Stored data entries
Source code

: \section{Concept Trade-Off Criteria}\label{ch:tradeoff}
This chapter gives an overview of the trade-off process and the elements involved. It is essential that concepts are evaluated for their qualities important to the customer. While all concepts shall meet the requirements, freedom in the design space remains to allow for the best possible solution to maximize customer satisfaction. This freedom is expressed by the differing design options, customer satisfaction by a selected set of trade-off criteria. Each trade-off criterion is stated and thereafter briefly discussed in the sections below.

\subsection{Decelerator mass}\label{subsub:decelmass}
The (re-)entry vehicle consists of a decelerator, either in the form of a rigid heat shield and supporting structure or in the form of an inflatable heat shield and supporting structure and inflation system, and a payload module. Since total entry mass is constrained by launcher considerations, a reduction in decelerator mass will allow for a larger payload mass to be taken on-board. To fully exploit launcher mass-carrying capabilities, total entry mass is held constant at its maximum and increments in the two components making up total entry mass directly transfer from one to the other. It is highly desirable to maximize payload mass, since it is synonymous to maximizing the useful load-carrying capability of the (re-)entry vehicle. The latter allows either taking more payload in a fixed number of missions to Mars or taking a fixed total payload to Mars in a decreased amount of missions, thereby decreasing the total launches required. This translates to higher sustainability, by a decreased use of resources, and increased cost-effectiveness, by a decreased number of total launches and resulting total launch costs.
---
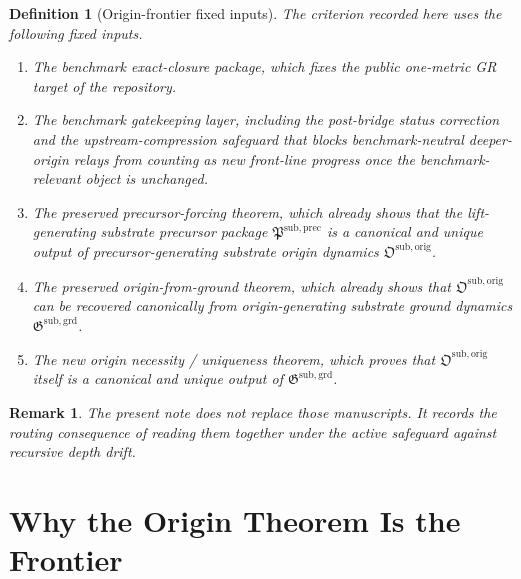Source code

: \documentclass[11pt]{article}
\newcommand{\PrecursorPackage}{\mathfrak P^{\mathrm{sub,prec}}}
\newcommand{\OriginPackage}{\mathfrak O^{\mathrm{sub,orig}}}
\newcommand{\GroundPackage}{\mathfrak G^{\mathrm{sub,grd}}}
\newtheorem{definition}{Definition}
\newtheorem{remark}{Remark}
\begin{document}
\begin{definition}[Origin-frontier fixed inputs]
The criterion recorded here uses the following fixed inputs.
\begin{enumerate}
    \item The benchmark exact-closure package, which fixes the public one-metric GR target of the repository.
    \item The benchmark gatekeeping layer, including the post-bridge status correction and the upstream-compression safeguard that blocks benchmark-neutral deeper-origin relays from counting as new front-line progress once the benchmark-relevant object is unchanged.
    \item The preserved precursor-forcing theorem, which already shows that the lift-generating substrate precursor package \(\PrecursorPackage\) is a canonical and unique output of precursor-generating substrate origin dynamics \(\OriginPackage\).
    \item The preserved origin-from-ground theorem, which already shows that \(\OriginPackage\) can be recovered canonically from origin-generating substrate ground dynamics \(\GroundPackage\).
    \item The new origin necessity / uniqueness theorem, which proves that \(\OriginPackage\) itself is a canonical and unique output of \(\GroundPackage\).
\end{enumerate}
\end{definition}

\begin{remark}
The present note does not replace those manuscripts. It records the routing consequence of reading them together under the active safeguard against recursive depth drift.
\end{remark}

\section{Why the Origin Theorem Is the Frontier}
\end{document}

## [Problem]
Would you please copy every line in the data that contains the word "criterion"?

## [Solution]
This chapter gives an overview of the trade-off process and the elements involved. It is essential that concepts are evaluated for their qualities important to the customer. While all concepts shall meet the requirements, freedom in the design space remains to allow for the best possible solution to maximize customer satisfaction. This freedom is expressed by the differing design options, customer satisfaction by a selected set of trade-off criteria. Each trade-off criterion is stated and thereafter briefly discussed in the sections below.
The criterion recorded here uses the following fixed inputs.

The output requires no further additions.